The Florida Attorney General’s Office, which handles appeals, was not happy.
“We’re disappointed that the Court has disallowed mandatory life imprisonment for juveniles who commit heinous murders,” spokeswoman Jennifer Meale said.
The Florida Department of Corrections was still doing research Monday to determine how many state inmates could be affected by the ruling. Miami-Dade prosecutors are still tallying how many defendants would get new sentencing hearings.
Some inmates in high-profile cases would be eligible, including Michael Hernandez, convicted of murdering a classmate at Southwood Middle School in 2004, and Ronald Salazar, convicted of raping and murdering his 11-year-old sister in 2005. Each was 14 at the time of the crimes.
In Broward, Edward Babbs is eligible for re-sentencing. He was sentenced to life earlier this year in the murder of his pregnant girlfriend outside a Miramar grocery store in 2009; when he committed the crime, Babbs was two months shy of his 18th birthday.
Broward County prosecutors estimate that they have 10 to 15 murder cases that may have to be reviewed in light of the Supreme Court’s ruling.
Jeff Marcus, the chief of the felony division for the Broward County State Attorney’s Office, said the court’s decision could affect any first-degree murder sentences handed down against juveniles since 1994, the year the state adopted mandatory life sentences for first-degree murder.
Lawyers are unsure exactly how the cases will proceed, although prosecutors expect sentencing will be lengthy, with testimony from defense experts.
Marcus said these defendants could potentially be sentenced under the pre-1994 sentencing statute, which carried a 25-year minimum sentence for first-degree murder with a possibility of parole, although the state’s parole commission now exists only to handle pre-1983 cases. More likely, the Legislature will need to craft a new sentencing scheme for juveniles.

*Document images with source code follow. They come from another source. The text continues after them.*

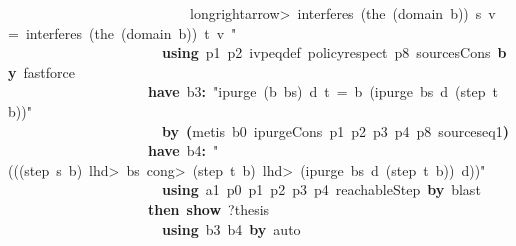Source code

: \documentclass{article}
\newcommand{\syntaxKEYWORDA}[1]{\textcolor[rgb]{0.0,0.4,0.6}{\textbf{#1}}}
\newcommand{\syntaxKEYWORDC}[1]{\textcolor[rgb]{0.0,0.6,1.0}{\textbf{#1}}}
\newcommand{\syntaxLITERALA}[1]{\textcolor[rgb]{1.0,0.0,0.8}{#1}}
\newcommand{\syntaxOPERATOR}[1]{\textcolor[rgb]{0.0,0.0,0.0}{\textbf{#1}}}
\newcommand{\syntaxKEYWORDA}[1]{\textcolor[rgb]{0.0,0.4,0.6}{\textbf{#1}}}
\newcommand{\syntaxKEYWORDC}[1]{\textcolor[rgb]{0.0,0.6,1.0}{\textbf{#1}}}
\newcommand{\syntaxLITERALA}[1]{\textcolor[rgb]{1.0,0.0,0.8}{#1}}
\newcommand{\syntaxOPERATOR}[1]{\textcolor[rgb]{0.0,0.0,0.0}{\textbf{#1}}}
\newcommand{\syntaxKEYWORDA}[1]{\textcolor[rgb]{0.0,0.4,0.6}{\textbf{#1}}}
\newcommand{\syntaxKEYWORDC}[1]{\textcolor[rgb]{0.0,0.6,1.0}{\textbf{#1}}}
\newcommand{\syntaxLITERALA}[1]{\textcolor[rgb]{1.0,0.0,0.8}{#1}}
\newcommand{\syntaxOPERATOR}[1]{\textcolor[rgb]{0.0,0.0,0.0}{\textbf{#1}}}
\newcommand{\syntaxKEYWORDA}[1]{\textcolor[rgb]{0.0,0.4,0.6}{#1}}
\newcommand{\syntaxKEYWORDC}[1]{\textcolor[rgb]{0.0,0.6,1.0}{#1}}
\newcommand{\syntaxLITERALA}[1]{\textcolor[rgb]{1.0,0.0,0.8}{\textbf{#1}}}
\newcommand{\syntaxOPERATOR}[1]{\textcolor[rgb]{0.0,0.0,0.0}{#1}}
\newcommand{\syntaxKEYWORDA}[1]{\textcolor[rgb]{0.0,0.4,0.6}{\textbf{#1}}}
\newcommand{\syntaxKEYWORDC}[1]{\textcolor[rgb]{0.0,0.6,1.0}{\textbf{#1}}}
\newcommand{\syntaxLITERALA}[1]{\textcolor[rgb]{1.0,0.0,0.8}{#1}}
\newcommand{\syntaxOPERATOR}[1]{\textcolor[rgb]{0.0,0.0,0.0}{\textbf{#1}}}
\newcommand{\syntaxKEYWORDA}[1]{\textcolor[rgb]{0.0,0.4,0.6}{\textbf{#1}}}
\newcommand{\syntaxKEYWORDC}[1]{\textcolor[rgb]{0.0,0.6,1.0}{\textbf{#1}}}
\newcommand{\syntaxLITERALA}[1]{\textcolor[rgb]{1.0,0.0,0.8}{#1}}
\newcommand{\syntaxOPERATOR}[1]{\textcolor[rgb]{0.0,0.0,0.0}{\textbf{#1}}}
\begin{document}
\syntaxLITERALA{{\ }{\ }{\ }{\ }{\ }{\ }{\ }{\ }{\ }{\ }{\ }{\ }{\ }{\ }{\ }{\ }{\ }{\ }{\ }{\ }{\ }{\ }{\ }{\ }{\ }{\ }\<longrightarrow>{\ }interferes{\ }(the{\ }(domain{\ }b)){\ }s{\ }v{\ }={\ }interferes{\ }(the{\ }(domain{\ }b)){\ }t{\ }v{\ }"}\hspace*{\fill}\\
{\ }{\ }{\ }{\ }{\ }{\ }{\ }{\ }{\ }{\ }{\ }{\ }{\ }{\ }{\ }{\ }{\ }{\ }{\ }{\ }{\ }{\ }\syntaxKEYWORDA{using}{\ }p1{\ }p2{\ }ivpeq\usebox{\underscorebox}def{\ }policy\usebox{\underscorebox}respect{\ }p8{\ }sources\usebox{\underscorebox}Cons{\ }\syntaxKEYWORDA{by}{\ }fastforce\hspace*{\fill}\\
{\ }{\ }{\ }{\ }{\ }{\ }{\ }{\ }{\ }{\ }{\ }{\ }{\ }{\ }{\ }{\ }{\ }{\ }{\ }{\ }\syntaxKEYWORDA{have}{\ }b3\syntaxOPERATOR{:}{\ }\syntaxLITERALA{"ipurge{\ }(b{\ }\usebox{\hashbox}{\ }bs){\ }d{\ }t{\ }={\ }b{\ }\usebox{\hashbox}{\ }(ipurge{\ }bs{\ }d{\ }(step{\ }t{\ }b))"}\hspace*{\fill}\\
{\ }{\ }{\ }{\ }{\ }{\ }{\ }{\ }{\ }{\ }{\ }{\ }{\ }{\ }{\ }{\ }{\ }{\ }{\ }{\ }{\ }{\ }\syntaxKEYWORDA{by}{\ }\syntaxOPERATOR{(}metis{\ }b0{\ }ipurge\usebox{\underscorebox}Cons{\ }p1{\ }p2{\ }p3{\ }p4{\ }p8{\ }sources\usebox{\underscorebox}eq1\syntaxOPERATOR{)}\hspace*{\fill}\\
{\ }{\ }{\ }{\ }{\ }{\ }{\ }{\ }{\ }{\ }{\ }{\ }{\ }{\ }{\ }{\ }{\ }{\ }{\ }{\ }\syntaxKEYWORDA{have}{\ }b4\syntaxOPERATOR{:}{\ }\syntaxLITERALA{"(((step{\ }s{\ }b){\ }\<lhd>{\ }bs{\ }\<cong>{\ }(step{\ }t{\ }b){\ }\<lhd>{\ }(ipurge{\ }bs{\ }d{\ }(step{\ }t{\ }b)){\ }\usebox{\atbox}{\ }d))"}\hspace*{\fill}\\
{\ }{\ }{\ }{\ }{\ }{\ }{\ }{\ }{\ }{\ }{\ }{\ }{\ }{\ }{\ }{\ }{\ }{\ }{\ }{\ }{\ }{\ }\syntaxKEYWORDA{using}{\ }a1{\ }p0{\ }p1{\ }p2{\ }p3{\ }p4{\ }reachableStep{\ }\syntaxKEYWORDA{by}{\ }blast\hspace*{\fill}\\
{\ }{\ }{\ }{\ }{\ }{\ }{\ }{\ }{\ }{\ }{\ }{\ }{\ }{\ }{\ }{\ }{\ }{\ }{\ }{\ }\syntaxKEYWORDA{then}{\ }\syntaxKEYWORDC{show}{\ }?thesis\hspace*{\fill}\\
{\ }{\ }{\ }{\ }{\ }{\ }{\ }{\ }{\ }{\ }{\ }{\ }{\ }{\ }{\ }{\ }{\ }{\ }{\ }{\ }{\ }{\ }\syntaxKEYWORDA{using}{\ }b3{\ }b4{\ }\syntaxKEYWORDA{by}{\ }auto\hspace*{\fill}\\
\end{document}
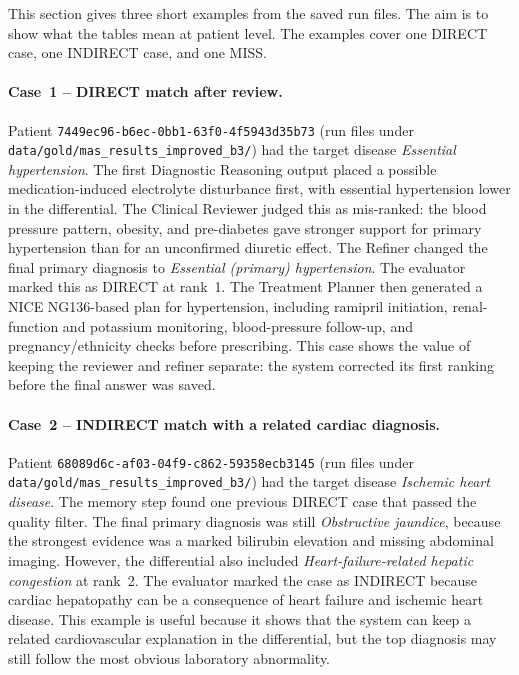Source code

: This section gives three short examples from the saved run files. The aim is
to show what the tables mean at patient level. The examples cover one DIRECT
case, one INDIRECT case, and one MISS.

\paragraph{Case~1 -- DIRECT match after review.}
\begingroup\sloppy
Patient
\texttt{7449ec96-\allowbreak b6ec-\allowbreak 0bb1-\allowbreak 63f0-\allowbreak 4f5943d35b73}
(run files under
\texttt{data/\allowbreak gold/\allowbreak mas\_\allowbreak results\_\allowbreak improved\_\allowbreak b3/})
had the target disease
\textit{Essential hypertension}. The first Diagnostic Reasoning output placed a
possible medication-induced electrolyte disturbance first, with essential
hypertension lower in the differential. The Clinical Reviewer judged this as
mis-ranked: the blood pressure pattern, obesity, and pre-diabetes gave stronger
support for primary hypertension than for an unconfirmed diuretic effect. The
Refiner changed the final primary diagnosis to \textit{Essential (primary)
hypertension}. The evaluator marked this as DIRECT at rank~1. The Treatment
Planner then generated a NICE NG136-based plan for hypertension, including
ramipril initiation, renal-function and potassium monitoring, blood-pressure
follow-up, and pregnancy/ethnicity checks before prescribing. This case shows
the value of keeping the reviewer and refiner separate: the system corrected
its first ranking before the final answer was saved.
\par\endgroup

\paragraph{Case~2 -- INDIRECT match with a related cardiac diagnosis.}
\begingroup\sloppy
Patient
\texttt{68089d6c-\allowbreak af03-\allowbreak 04f9-\allowbreak c862-\allowbreak 59358ecb3145}
(run files under
\texttt{data/\allowbreak gold/\allowbreak mas\_\allowbreak results\_\allowbreak improved\_\allowbreak b3/})
had the target disease
\textit{Ischemic heart disease}. The memory step found one previous DIRECT case
that passed the quality filter. The final primary diagnosis was still
\textit{Obstructive jaundice}, because the strongest evidence was a marked
bilirubin elevation and missing abdominal imaging. However, the differential
also included \textit{Heart-failure-related hepatic congestion} at rank~2. The
evaluator marked the case as INDIRECT because cardiac hepatopathy can be a
consequence of heart failure and ischemic heart disease. This example is useful
because it shows that the system can keep a related cardiovascular explanation
in the differential, but the top diagnosis may still follow the most obvious
laboratory abnormality.
\par\endgroup

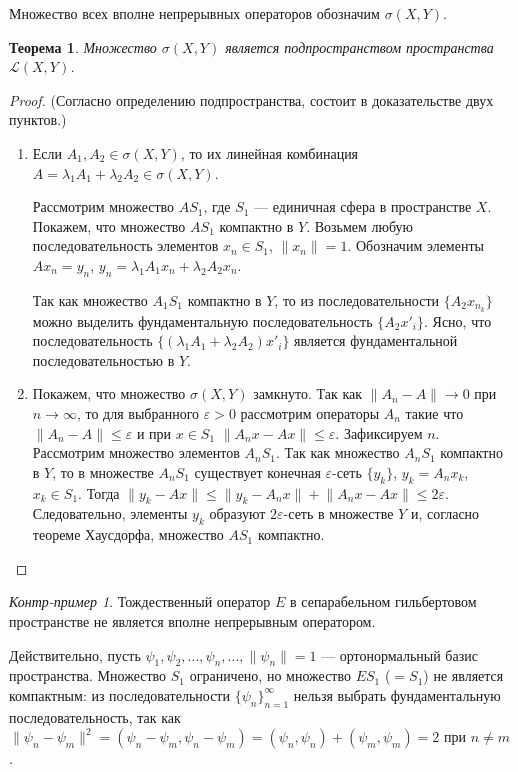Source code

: \documentclass[12pt,a4paper,titlepage,oneside]{book}
\theoremstyle{definition}
\theoremstyle{plain}
\newtheorem*{theorem}{Теорема}
\theoremstyle{break}
\theoremstyle{remark}
\theoremstyle{remark}
\theoremstyle{remark}
\theoremstyle{remark}
\newtheorem*{cexample}{Контр-пример}
\theoremstyle{plain}
\theoremstyle{plain}
\begin{document}
Множество всех вполне непрерывных операторов обозначим $\sigma(X,Y)$.
\begin{theorem}Множество $\sigma(X,Y)$ является подпространством пространства $\mathcal{L}(X, Y)$.
\end{theorem}
\begin{proof}
(Согласно определению подпространства, состоит в доказательстве двух пунктов.)

\begin{enumerate}

	\item Если $A_1, A_2 \in \sigma(X,Y)$, то их линейная комбинация $A=\lambda_1 A_1+\lambda_2 A_2\in \sigma(X,Y)$.

Рассмотрим множество $AS_1$, где $S_1$ --- единичная сфера в пространстве $X$. Покажем, что множество $AS_1$ компактно в $Y$. Возьмем любую последовательность элементов $x_n \in S_1$, $\lVert x_n \rVert=1$. Обозначим элементы $Ax_n=y_n$, $y_n=\lambda_1 A_1 x_n+\lambda_2 A_2 x_n$.

Так как множество $A_1S_1$ компактно в $Y$, то из последовательности $\lbrace A_2x_{n_k} \rbrace$ можно выделить фундаментальную последовательность $\lbrace A_2x'_i \rbrace$. Ясно, что последовательность $\lbrace (\lambda_1 A_1+\lambda_2 A_2)x'_i \rbrace$ является фундаментальной последовательностью в $Y$.

	\item Покажем, что множество $\sigma(X,Y)$ замкнуто. Так как $\lVert A_n-A \rVert \to 0$ при $n\to \infty$, то для выбранного $\varepsilon > 0$ рассмотрим операторы $A_n$ такие что $\lVert A_n-A \rVert \leqslant  \varepsilon$ и при $x \in S_1$ $\lVert A_n x-Ax\rVert \leqslant  \varepsilon$. Зафиксируем $n$. Рассмотрим множество элементов $A_n S_1$. Так как множество $A_n S_1$ компактно в $Y$, то в множестве $A_n S_1$ существует конечная $\varepsilon$-сеть $\lbrace y_k \rbrace$, $y_k=A_n x_k$, $x_k \in S_1$. Тогда $\lVert y_k - Ax\rVert \leqslant \lVert y_k - A_n x\rVert + \lVert A_n x - Ax\rVert \leqslant 2\varepsilon$. Следовательно, элементы $y_k$ образуют $2\varepsilon$-сеть в множестве $Y$ и, согласно теореме Хаусдорфа, множество $AS_1$ компактно.
\qedhere
\end{enumerate}
\end{proof}

\begin{cexample}Тождественный оператор $E$ в сепарабельном гильбертовом пространстве не является вполне непрерывным оператором.

Действительно, пусть $\psi_1,\psi_2,\ldots,\psi_n,\ldots, \lVert\psi_n\rVert =1$ --- ортонормальный базис пространства. Множество $S_1$ ограничено, но множество $ES_1$ ($=S_1$) не является компактным: из последовательности $\lbrace \psi_n \rbrace_{n=1}^{\infty}$ нельзя выбрать фундаментальную последовательность, так как $\lVert\psi_n - \psi_m \rVert ^2=(\psi_n - \psi_m, \psi_n - \psi_m)= (\psi_n,\psi_n)+ (\psi_m,\psi_m)=2$ при $n \neq m$.
\end{cexample}
\end{document}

Florida Rep. Michael Weinstein, a Jacksonville Republican, said that if he is reelected this fall, he will sponsor a bill to do just that.
Weinstein, a current prosecutor, sponsored a bill in March to allow juveniles convicted of non-homicides and sentenced to life to have their sentences re-visited after 25 years in custody. But the bill died on the Senate floor.
New law is needed, Weinstein said, because judges are “boxed in” between the Supreme Court decisions and laws that now mandate “illegal sentences.”
“The Legislature needs to help the judiciary in setting guidelines for how juveniles are to be processed as adults,” he said.